Exercise prompt
Starting at the first line of the records below, transcribe each line exactly, ending with the line that contains "TL;DR: ThinkFa".

Records for the task
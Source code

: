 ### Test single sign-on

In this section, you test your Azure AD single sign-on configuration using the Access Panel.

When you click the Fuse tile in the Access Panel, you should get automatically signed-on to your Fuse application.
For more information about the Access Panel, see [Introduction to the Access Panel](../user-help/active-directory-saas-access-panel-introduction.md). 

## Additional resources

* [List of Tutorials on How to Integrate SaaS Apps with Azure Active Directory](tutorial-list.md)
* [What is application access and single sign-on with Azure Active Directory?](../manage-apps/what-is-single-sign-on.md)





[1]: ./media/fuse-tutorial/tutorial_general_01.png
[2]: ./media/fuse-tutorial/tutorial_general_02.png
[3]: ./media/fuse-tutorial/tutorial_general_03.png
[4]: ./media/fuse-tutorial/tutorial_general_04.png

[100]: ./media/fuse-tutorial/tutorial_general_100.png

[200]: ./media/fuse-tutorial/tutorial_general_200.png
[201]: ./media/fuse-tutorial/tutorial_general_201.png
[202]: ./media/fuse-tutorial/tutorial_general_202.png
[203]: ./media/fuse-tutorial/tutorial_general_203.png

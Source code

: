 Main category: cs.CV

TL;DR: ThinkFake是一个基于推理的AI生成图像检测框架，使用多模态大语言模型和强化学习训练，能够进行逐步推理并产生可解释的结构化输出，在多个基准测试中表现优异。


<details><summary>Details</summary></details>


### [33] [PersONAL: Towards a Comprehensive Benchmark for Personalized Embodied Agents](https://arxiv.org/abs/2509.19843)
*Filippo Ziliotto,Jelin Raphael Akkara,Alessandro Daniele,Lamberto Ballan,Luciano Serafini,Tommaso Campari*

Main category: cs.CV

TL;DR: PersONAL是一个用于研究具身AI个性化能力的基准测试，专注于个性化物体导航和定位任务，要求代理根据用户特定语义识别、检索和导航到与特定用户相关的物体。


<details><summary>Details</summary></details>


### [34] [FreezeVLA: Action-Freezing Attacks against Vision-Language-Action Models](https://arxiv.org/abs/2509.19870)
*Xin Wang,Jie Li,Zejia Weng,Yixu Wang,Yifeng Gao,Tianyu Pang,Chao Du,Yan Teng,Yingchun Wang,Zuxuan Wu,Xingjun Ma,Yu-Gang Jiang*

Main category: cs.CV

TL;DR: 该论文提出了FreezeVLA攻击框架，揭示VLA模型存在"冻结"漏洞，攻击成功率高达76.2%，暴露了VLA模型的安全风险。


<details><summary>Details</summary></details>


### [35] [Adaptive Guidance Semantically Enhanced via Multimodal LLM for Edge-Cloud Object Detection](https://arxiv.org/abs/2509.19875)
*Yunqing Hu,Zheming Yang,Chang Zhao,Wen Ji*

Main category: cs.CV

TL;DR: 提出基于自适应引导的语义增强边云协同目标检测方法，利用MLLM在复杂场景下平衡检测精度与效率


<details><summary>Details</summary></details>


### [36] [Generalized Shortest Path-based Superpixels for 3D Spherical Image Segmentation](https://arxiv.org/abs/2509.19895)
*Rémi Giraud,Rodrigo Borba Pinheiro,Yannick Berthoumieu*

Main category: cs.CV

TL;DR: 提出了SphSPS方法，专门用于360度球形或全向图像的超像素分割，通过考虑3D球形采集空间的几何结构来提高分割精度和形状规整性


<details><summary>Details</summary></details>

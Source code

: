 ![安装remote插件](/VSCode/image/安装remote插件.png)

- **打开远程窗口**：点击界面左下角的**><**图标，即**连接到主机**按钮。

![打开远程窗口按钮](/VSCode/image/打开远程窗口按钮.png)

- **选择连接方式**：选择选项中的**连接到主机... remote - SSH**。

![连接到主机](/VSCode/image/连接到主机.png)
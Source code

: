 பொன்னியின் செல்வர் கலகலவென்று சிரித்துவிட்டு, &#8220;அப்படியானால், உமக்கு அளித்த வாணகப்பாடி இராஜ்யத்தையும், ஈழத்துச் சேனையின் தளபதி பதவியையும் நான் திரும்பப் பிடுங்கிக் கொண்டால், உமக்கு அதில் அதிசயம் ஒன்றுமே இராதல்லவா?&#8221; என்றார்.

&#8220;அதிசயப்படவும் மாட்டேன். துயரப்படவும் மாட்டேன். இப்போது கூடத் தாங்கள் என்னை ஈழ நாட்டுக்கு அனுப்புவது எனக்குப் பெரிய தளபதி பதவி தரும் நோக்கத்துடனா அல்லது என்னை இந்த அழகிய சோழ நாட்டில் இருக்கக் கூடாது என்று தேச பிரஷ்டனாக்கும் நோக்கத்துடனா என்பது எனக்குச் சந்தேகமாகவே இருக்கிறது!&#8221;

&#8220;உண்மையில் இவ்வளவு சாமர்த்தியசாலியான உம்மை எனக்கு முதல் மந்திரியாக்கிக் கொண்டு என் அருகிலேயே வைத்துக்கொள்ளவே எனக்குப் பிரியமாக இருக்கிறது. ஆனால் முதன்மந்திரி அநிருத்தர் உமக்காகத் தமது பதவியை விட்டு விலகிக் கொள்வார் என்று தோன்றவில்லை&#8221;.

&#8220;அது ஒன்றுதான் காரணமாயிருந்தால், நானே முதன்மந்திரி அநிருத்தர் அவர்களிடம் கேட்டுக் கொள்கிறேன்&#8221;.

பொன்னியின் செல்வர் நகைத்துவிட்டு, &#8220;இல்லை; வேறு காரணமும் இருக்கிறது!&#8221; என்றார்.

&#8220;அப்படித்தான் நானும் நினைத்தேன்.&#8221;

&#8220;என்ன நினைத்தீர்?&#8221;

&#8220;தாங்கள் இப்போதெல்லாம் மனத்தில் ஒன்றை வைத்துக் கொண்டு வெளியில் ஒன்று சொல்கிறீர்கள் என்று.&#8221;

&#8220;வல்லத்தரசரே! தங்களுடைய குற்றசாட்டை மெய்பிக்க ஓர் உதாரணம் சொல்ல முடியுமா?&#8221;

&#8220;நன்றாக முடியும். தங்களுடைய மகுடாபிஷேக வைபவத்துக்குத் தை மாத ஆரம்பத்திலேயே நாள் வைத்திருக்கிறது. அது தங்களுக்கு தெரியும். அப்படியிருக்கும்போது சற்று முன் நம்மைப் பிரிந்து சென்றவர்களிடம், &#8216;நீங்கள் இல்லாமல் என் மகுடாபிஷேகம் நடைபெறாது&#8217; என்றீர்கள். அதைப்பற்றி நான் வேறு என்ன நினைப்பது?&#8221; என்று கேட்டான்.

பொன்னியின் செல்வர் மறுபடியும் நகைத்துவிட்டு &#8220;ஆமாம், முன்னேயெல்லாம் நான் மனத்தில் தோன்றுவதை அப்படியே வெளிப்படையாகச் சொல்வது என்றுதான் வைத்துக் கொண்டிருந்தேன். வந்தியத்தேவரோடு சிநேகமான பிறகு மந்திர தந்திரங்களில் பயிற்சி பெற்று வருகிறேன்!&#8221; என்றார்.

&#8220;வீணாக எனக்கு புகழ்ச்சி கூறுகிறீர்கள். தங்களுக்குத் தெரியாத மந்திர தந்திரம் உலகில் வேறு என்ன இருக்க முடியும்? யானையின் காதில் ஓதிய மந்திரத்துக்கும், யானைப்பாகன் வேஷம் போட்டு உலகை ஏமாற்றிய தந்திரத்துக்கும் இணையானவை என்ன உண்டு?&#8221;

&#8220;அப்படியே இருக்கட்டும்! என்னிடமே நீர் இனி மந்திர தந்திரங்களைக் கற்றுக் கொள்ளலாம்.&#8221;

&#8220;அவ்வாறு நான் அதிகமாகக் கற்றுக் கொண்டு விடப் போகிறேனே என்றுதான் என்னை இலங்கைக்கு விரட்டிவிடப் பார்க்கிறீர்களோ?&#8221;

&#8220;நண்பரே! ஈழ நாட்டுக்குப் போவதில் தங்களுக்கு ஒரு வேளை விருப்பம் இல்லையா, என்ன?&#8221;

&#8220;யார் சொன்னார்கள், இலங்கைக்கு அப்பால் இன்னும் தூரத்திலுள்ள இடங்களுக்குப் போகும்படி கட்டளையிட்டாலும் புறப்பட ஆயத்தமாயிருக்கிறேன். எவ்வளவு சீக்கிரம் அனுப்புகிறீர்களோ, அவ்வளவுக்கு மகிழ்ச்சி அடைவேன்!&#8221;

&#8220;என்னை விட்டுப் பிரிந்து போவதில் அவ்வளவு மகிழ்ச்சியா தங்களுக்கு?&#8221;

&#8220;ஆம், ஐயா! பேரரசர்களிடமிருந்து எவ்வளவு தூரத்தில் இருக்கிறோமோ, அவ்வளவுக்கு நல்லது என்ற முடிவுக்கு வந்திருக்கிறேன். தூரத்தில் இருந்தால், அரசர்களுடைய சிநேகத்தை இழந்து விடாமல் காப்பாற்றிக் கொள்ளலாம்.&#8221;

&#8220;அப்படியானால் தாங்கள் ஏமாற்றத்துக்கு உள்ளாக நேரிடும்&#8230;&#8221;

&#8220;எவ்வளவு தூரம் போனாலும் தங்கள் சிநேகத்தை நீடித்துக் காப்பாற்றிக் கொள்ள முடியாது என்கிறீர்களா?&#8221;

Result of the task
Source code

: ### Test single sign-on

In this section, you test your Azure AD single sign-on configuration using the Access Panel.

When you click the Fuse tile in the Access Panel, you should get automatically signed-on to your Fuse application.
For more information about the Access Panel, see [Introduction to the Access Panel](../user-help/active-directory-saas-access-panel-introduction.md). 

## Additional resources

* [List of Tutorials on How to Integrate SaaS Apps with Azure Active Directory](tutorial-list.md)
* [What is application access and single sign-on with Azure Active Directory?](../manage-apps/what-is-single-sign-on.md)





[1]: ./media/fuse-tutorial/tutorial_general_01.png
[2]: ./media/fuse-tutorial/tutorial_general_02.png
[3]: ./media/fuse-tutorial/tutorial_general_03.png
[4]: ./media/fuse-tutorial/tutorial_general_04.png

[100]: ./media/fuse-tutorial/tutorial_general_100.png

[200]: ./media/fuse-tutorial/tutorial_general_200.png
[201]: ./media/fuse-tutorial/tutorial_general_201.png
[202]: ./media/fuse-tutorial/tutorial_general_202.png
[203]: ./media/fuse-tutorial/tutorial_general_203.png

Source code

: Main category: cs.CV

TL;DR: ThinkFake是一个基于推理的AI生成图像检测框架，使用多模态大语言模型和强化学习训练，能够进行逐步推理并产生可解释的结构化输出，在多个基准测试中表现优异。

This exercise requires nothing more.